The antenna tip was damaged by the Tohoku earthquake on 11 March 2011, temporarily reducing the tower's standing height to 315 metres during repairs completed in 2012.
Tourism has been central to Tokyo Tower since its opening, and the site recorded its 190 millionth visitor in 2024. Visitors access the tower through FootTown, a five-story building at the base that was comprehensively renovated in 2005. From FootTown, elevators serve two observation decks: the two-story Main Deck at 150 metres and the Top Deck at 249.6 metres. The Top Deck was closed for renovation in 2016 and reopened in March 2018, at which point both decks were formally renamed.
FootTown's attraction lineup has evolved considerably over the decades. A wax museum opened in 1970 and closed in 2013; an aquarium operated from 1978 to 2018. In 2015, an indoor One Piece-themed amusement park, Tokyo One Piece Tower, opened in the building but was permanently closed in 2020 due to the COVID-19 pandemic. Its replacement, RED° Tokyo Tower, opened in 2022 as a multi-story VR and AR arcade billed as Japan's largest esports park.
The tower also hosts Tower Daijingu, a small Shinto shrine on the observation level dedicated to Amaterasu Omikami. Opened on 11 July 1977, it offers visitors unique commemorative stamps, votive tablets, and good-luck charms, and holds an annual festival in May.
Before 1987, Tokyo Tower's lighting consisted only of bulbs outlining the structure's corners. Lighting designer Motoko Ishii was commissioned to redesign the scheme, and the new arrangement — 176 floodlights installed in and around the frame — was unveiled in 1989. Sodium vapour lamps cast orange light from October through early July; metal halide lamps produce white light during the summer months. Ishii returned to design a special New Year's 2000 illumination and again in December 2008 when a new scheme called the Diamond Veil, featuring 276 lights in seven colours, was installed to mark the tower's 50th anniversary at a cost of approximately $6.5 million.
The tower is regularly lit in special colours for occasions including National Breast Cancer Awareness Month on 1 October each year (pink since 2000), Christmas events since 1994, and the 2020 Summer Olympics hosted in Tokyo. On 18 November 2021, the tower was lit in the red of the Los Angeles Angels of Major League Baseball to celebrate Shohei Ohtani's American League MVP award.

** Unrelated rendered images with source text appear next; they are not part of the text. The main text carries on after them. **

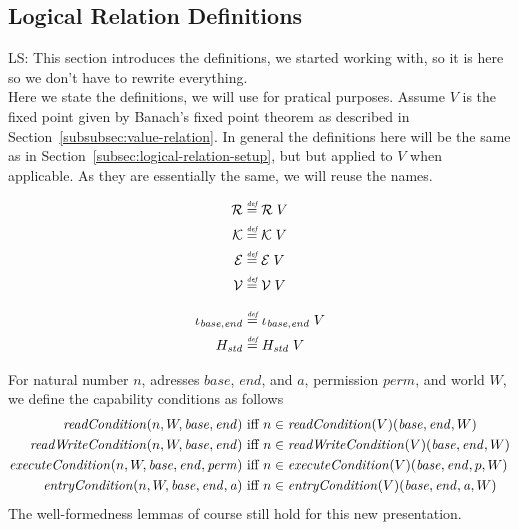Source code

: \documentclass{article}
\newcommand{\defeq}{\stackrel{\textit{\tiny{def}}}{=}}
\newcommand\lau[1]{{\color{purple} \sf \footnotesize {LS: #1}}\\}
\newcommand{\var}[1]{\mathit{#1}}
\newcommand{\addr}{\var{a}}
\newcommand{\start}{\var{base}}
\newcommand{\addrend}{\var{end}}
\newcommand{\perm}{\var{perm}}
\newcommand{\plainfun}[2]{
  \ifthenelse{\equal{#2}{}}
             {\mathit{#1}}
             {\mathit{#1}(#2)}
}
\newcommand{\readCond}[1]{\plainfun{readCondition}{#1}}
\newcommand{\writeCond}[1]{\plainfun{readWriteCondition}{#1}}
\newcommand{\execCond}[1]{\plainfun{executeCondition}{#1}}
\newcommand{\entryCond}[1]{\plainfun{entryCondition}{#1}}
\newcommand{\asmType}{\plaindom{AsmType}}
\newcommand{\plaindom}[1]{\mathrm{#1}}
\newcommand{\intr}[2]{\mathcal{#1}}
\newcommand{\valueintr}[1]{\intr{V}{#1}}
\newcommand{\exprintr}[1]{\intr{E}{#1}}
\newcommand{\contintr}[1]{\intr{K}{#1}}
\newcommand{\regintr}[1]{\intr{R}{#1}}
\newcommand{\stdvr}{\valueintr{\asmType}}
\newcommand{\stder}{\exprintr{\asmType}}
\newcommand{\stdrr}{\regintr{\asmType}}
\newcommand{\stdkr}{\contintr{\asmType}}
\begin{document}
\subsection{Logical Relation Definitions}
\label{subsec:logical-relation-definitions}
\lau{This section introduces the definitions, we started working with, so it is here so we don't have to rewrite everything.}
Here we state the definitions, we will use for pratical purposes.  Assume $V$ is the fixed point given by Banach's fixed point theorem as described in Section~\ref{subsubsec:value-relation}. In general the definitions here will be the same as in Section~\ref{subsec:logical-relation-setup}, but but applied to $V$ when applicable. As they are essentially the same, we will reuse the names.

\begin{align*}
  \stdrr & \defeq \stdrr \; V \\
  \stdkr & \defeq \stdkr \; V \\
  \stder & \defeq \stder \; V \\
  \stdvr & \defeq \stdvr \; V 
\end{align*}

\begin{align*}
  \iota_{\start,\addrend} & \defeq \iota_{\start,\addrend} \; V \\
  H_{\var{std}}          & \defeq H_{\var{std}} \; V
\end{align*}

For natural number $n$, adresses $\start$, $\addrend$, and $\addr$, permission $\perm$, and world $W$, we define the capability conditions as follows
\begin{align*}
  \readCond{n,W,\start,\addrend}        & \text{ iff } n \in \readCond{}(V)(\start,\addrend,W)\\
  \writeCond{n,W,\start,\addrend}       & \text{ iff } n \in \writeCond{}(V)(\start,\addrend,W)\\
  \execCond{n,W,\start,\addrend,\perm}  & \text{ iff } n \in \execCond{}(V)(\start,\addrend,p,W)\\
  \entryCond{n,W,\start,\addrend,\addr} & \text{ iff } n \in \entryCond{}(V)(\start,\addrend,\addr,W)
\end{align*}
The well-formedness lemmas of course still hold for this new presentation.
\end{document}
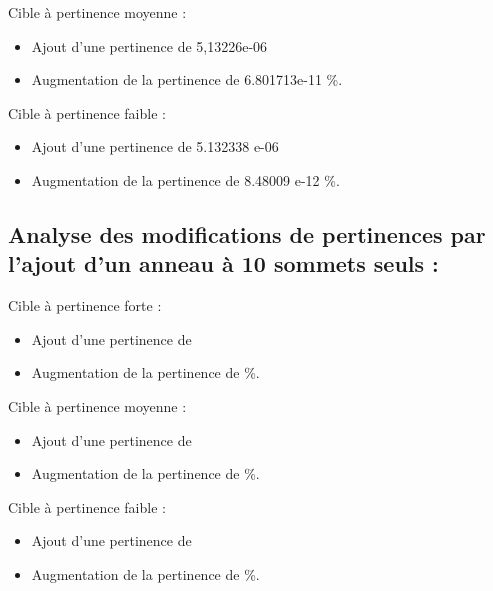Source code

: \documentclass[a4paper,11pt]{article}
\begin{document}
		Cible à pertinence moyenne :
		\begin{itemize} 	
			\item Ajout d'une pertinence de 5,13226e-06
			\item Augmentation de la pertinence de 6.801713e-11 \%.
		\end{itemize}
		
		Cible à pertinence faible :
		\begin{itemize} 	
			\item Ajout d'une pertinence de 5.132338 e-06
			\item Augmentation de la pertinence de 8.48009 e-12 \%.
		\end{itemize}

	\subsection{Analyse des modifications de pertinences par l'ajout d'un anneau à 10 sommets seuls :}
	Cible à pertinence forte :
		\begin{itemize} 	
			\item Ajout d'une pertinence de 
			\item Augmentation de la pertinence de  \%.
		\end{itemize}
		
		Cible à pertinence moyenne :
		\begin{itemize} 	
			\item Ajout d'une pertinence de 
			\item Augmentation de la pertinence de  \%.
		\end{itemize}
		
		Cible à pertinence faible :
		\begin{itemize} 	
			\item Ajout d'une pertinence de 
			\item Augmentation de la pertinence de  \%.
		\end{itemize}
\end{document}
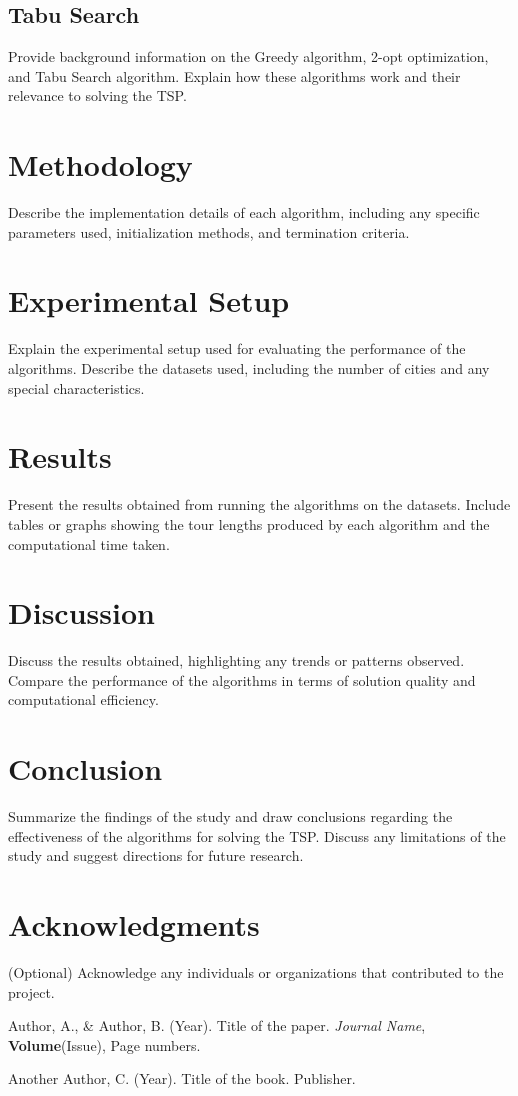 \documentclass{article}
\begin{document}
\subsection{Tabu Search}
Provide background information on the Greedy algorithm, 2-opt optimization, and Tabu Search algorithm. Explain how these algorithms 
work and their relevance to solving the TSP.

\section{Methodology}
Describe the implementation details of each algorithm, including any specific parameters used, initialization methods, and termination criteria.

\section{Experimental Setup}
Explain the experimental setup used for evaluating the performance of the algorithms. Describe the datasets used, including the number 
of cities and any special characteristics.

\section{Results}
Present the results obtained from running the algorithms on the datasets. Include tables or graphs showing the tour lengths produced 
by each algorithm and the computational time taken.

\section{Discussion}
Discuss the results obtained, highlighting any trends or patterns observed. Compare the performance of the algorithms in terms of solution 
quality and computational efficiency.

\section{Conclusion}
Summarize the findings of the study and draw conclusions regarding the effectiveness of the algorithms for solving the TSP.
Discuss any limitations of the study and suggest directions for future research.

\section*{Acknowledgments}
(Optional) Acknowledge any individuals or organizations that contributed to the project.

\begin{thebibliography}{9}
    Author, A., \& Author, B. (Year). Title of the paper. \textit{Journal Name}, \textbf{Volume}(Issue), Page numbers.

    Another Author, C. (Year). Title of the book. Publisher.
\end{thebibliography}
\end{document}
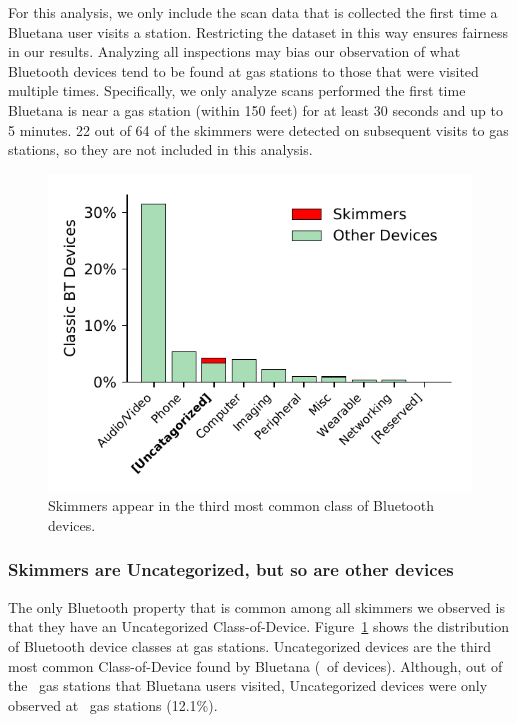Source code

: %
%
For this analysis, we only include the scan data that is collected the first
time a Bluetana user visits a station.
%
Restricting the dataset in this way ensures fairness in our results. Analyzing all
inspections may bias our observation of what Bluetooth devices tend to be found at gas stations to those that
were visited multiple times.
%
Specifically, we only analyze scans
performed the first time Bluetana is near a gas station (within 150 feet) for
at least 30 seconds and up to 5 minutes.
%
22 out of 64 of the skimmers were detected on subsequent
visits to gas stations, so they are not included in this analysis.
% 
%


\begin{figure}[!h]
    \centering
    \captionsetup{justification=centering}
    \includegraphics[width=0.6\linewidth]{skimmer/plots/hist_device_class.pdf}
    \caption{
    \label{fig:hist_device_class}
    Skimmers appear in the third most common class of Bluetooth devices.
    }
\end{figure}
\subsubsection*{Skimmers are Uncategorized, but so are other devices} %

The only Bluetooth property that is common among all skimmers we observed is
that they have an Uncategorized Class-of-Device.
%
Figure~\ref{fig:hist_device_class} shows the distribution of Bluetooth device classes at gas stations.
%
Uncategorized devices are the third most common Class-of-Device found by Bluetana (\percentbtuncategorized~of devices).
%
Although, out of the \visitedgasstations~gas stations that Bluetana users visited, Uncategorized devices were only observed at \totaluncatstation~gas stations (12.1\%).




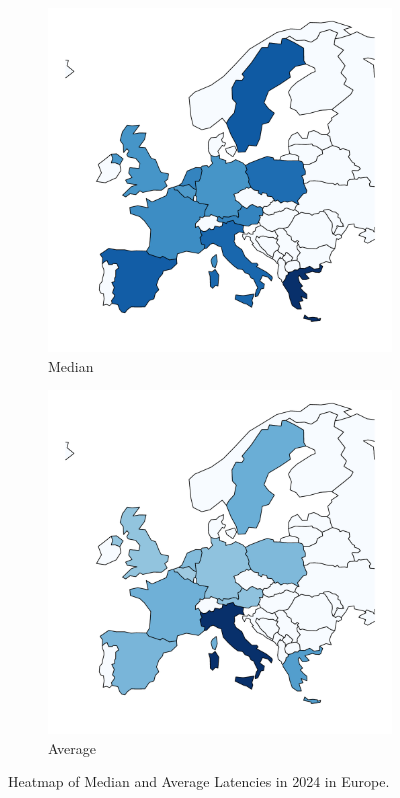 \begin{figure}
	\centering
	\begin{subfigure}[t]{0.47\linewidth}
		\includegraphics[width=\linewidth]{chapters/4-results/latency/img/heatmap-median-latencies-2024.pdf}
		\caption{Median}
	\end{subfigure}
	\begin{subfigure}[t]{0.47\linewidth}
		\includegraphics[width=\linewidth]{chapters/4-results/latency/img/heatmap-average-latencies-2024.pdf}
		\caption{Average}
	\end{subfigure}
	\caption{Heatmap of Median and Average Latencies in 2024 in Europe.}
	\label{fig:heatmap-latencies-europe}
\end{figure}

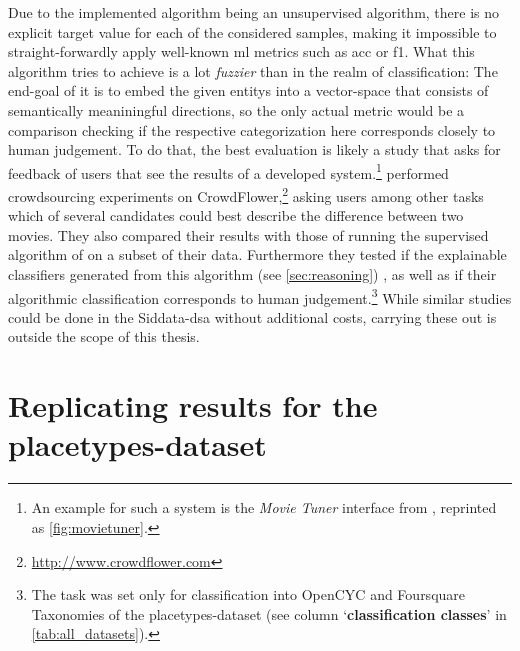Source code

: Due to the implemented algorithm being an \gls{unsupervised} algorithm, there is no explicit target value for each of the considered samples, making it impossible to straight-forwardly apply well-known \gls{ml} metrics such as \Gls{acc} or \gls{f1}. What this algorithm tries to achieve is a lot \textit{fuzzier} than in the realm of classification: The end-goal of it is to embed the given \glspl{entity} into a vector-space that consists of semantically meaniningful directions, so the only actual metric would be a comparison checking if the respective categorization here corresponds closely to human judgement. To do that, the best evaluation is likely a study that asks for feedback of users that see the results of a developed system.\footnote{An example for such a system is the \textit{Movie Tuner} interface from \textcite{VISR12}, reprinted as \autoref{fig:movietuner}.} \textcite{Derrac2015} performed crowdsourcing experiments on CrowdFlower,\footnote{\url{http://www.crowdflower.com}} asking users among other tasks which of several candidates could best describe the difference between two movies. They also compared their results with those of running the supervised algorithm of \cite{VISR12} on a subset of their data. Furthermore they tested if the explainable classifiers generated from this algorithm (see \autoref{sec:reasoning})  \cite[48]{Derrac2015}, as well as if their algorithmic classification corresponds to human judgement.\footnote{The task was set only for classification into OpenCYC and Foursquare Taxonomies of the placetypes-dataset (see column `\textbf{classification classes}' in \autoref{tab:all_datasets}).} 
While similar studies could be done in the Siddata-\gls{dsa} \cite{Schurz2021} without additional costs, carrying these out is outside the scope of this thesis.



\section{Replicating results for the placetypes-dataset}
\label{sec:results_placetypes}

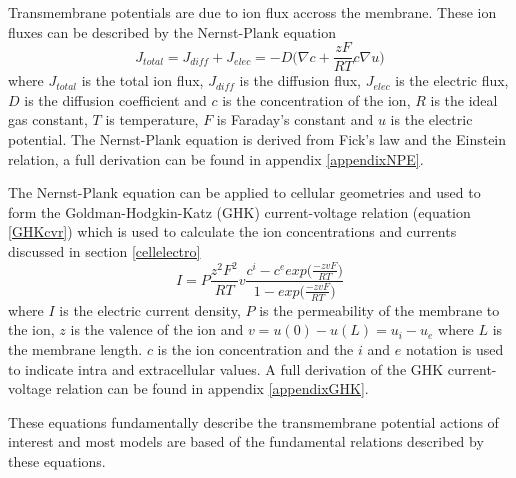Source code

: Transmembrane potentials are due to ion flux accross the membrane. These ion fluxes can be described by the Nernst-Plank equation
\begin{equation}
    J_{total} = J_{diff}+J_{elec} = -D\bigg(\nabla c + \frac{zF}{RT}c\nabla u\bigg)
    \label{nerstplankeq}
\end{equation}
where $J_{total}$ is the total ion flux, $J_{diff}$ is the diffusion flux, $J_{elec}$ is the electric flux, $D$ is the diffusion coefficient and $c$ is the concentration of the ion, $R$ is the ideal gas constant, $T$ is temperature, $F$ is Faraday's constant and $u$ is the electric potential. The Nernst-Plank equation is derived from Fick's law and the Einstein relation, a full derivation can be found in appendix \ref{appendixNPE}. \par
The Nernst-Plank equation can be applied to cellular geometries and used to form the Goldman-Hodgkin-Katz (GHK) current-voltage relation (equation \ref{GHKcvr}) which is used to calculate the ion concentrations and currents discussed in section \ref{cellelectro}
\begin{equation}
    I=P\frac{z^2F^2}{RT}v\frac{c^i-c^eexp\big(\frac{-zvF}{RT}\big)}{1-exp\big(\frac{-zvF}{RT}\big)}
    \label{GHKcvr}
\end{equation}
where $I$ is the electric current density, $P$ is the permeability of the membrane to the ion, $z$ is the valence of the ion and $v = u(0)-u(L) = u_i-u_e$ where $L$ is the membrane length. $c$ is the ion concentration and the $i$ and $e$ notation is used to indicate intra and extracellular values. A full derivation of the GHK current-voltage relation can be found in appendix \ref{appendixGHK}.\par
These equations fundamentally describe the transmembrane potential actions of interest and most models are based of the fundamental relations described by these equations.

Tokyo Tower functions in Japanese popular culture as an instant visual signifier of Tokyo in the same way the Eiffel Tower denotes Paris. It appears in numerous anime and manga series including Doraemon, Sailor Moon, Cardcaptor Sakura, Death Note, Detective Conan, Digimon, and Sakamoto Days. It has been a repeated target and victim in the Japanese kaiju genre, destroyed and rebuilt in films featuring Godzilla, Mothra, Gamera, and King Kong. The tower and its construction also appear frequently in Showa nostalgia fiction as a symbol of the postwar economic recovery, most notably in the 2005 film Always: Sunset on Third Street. It is represented in Unicode as emoji U+1FC: 🗼.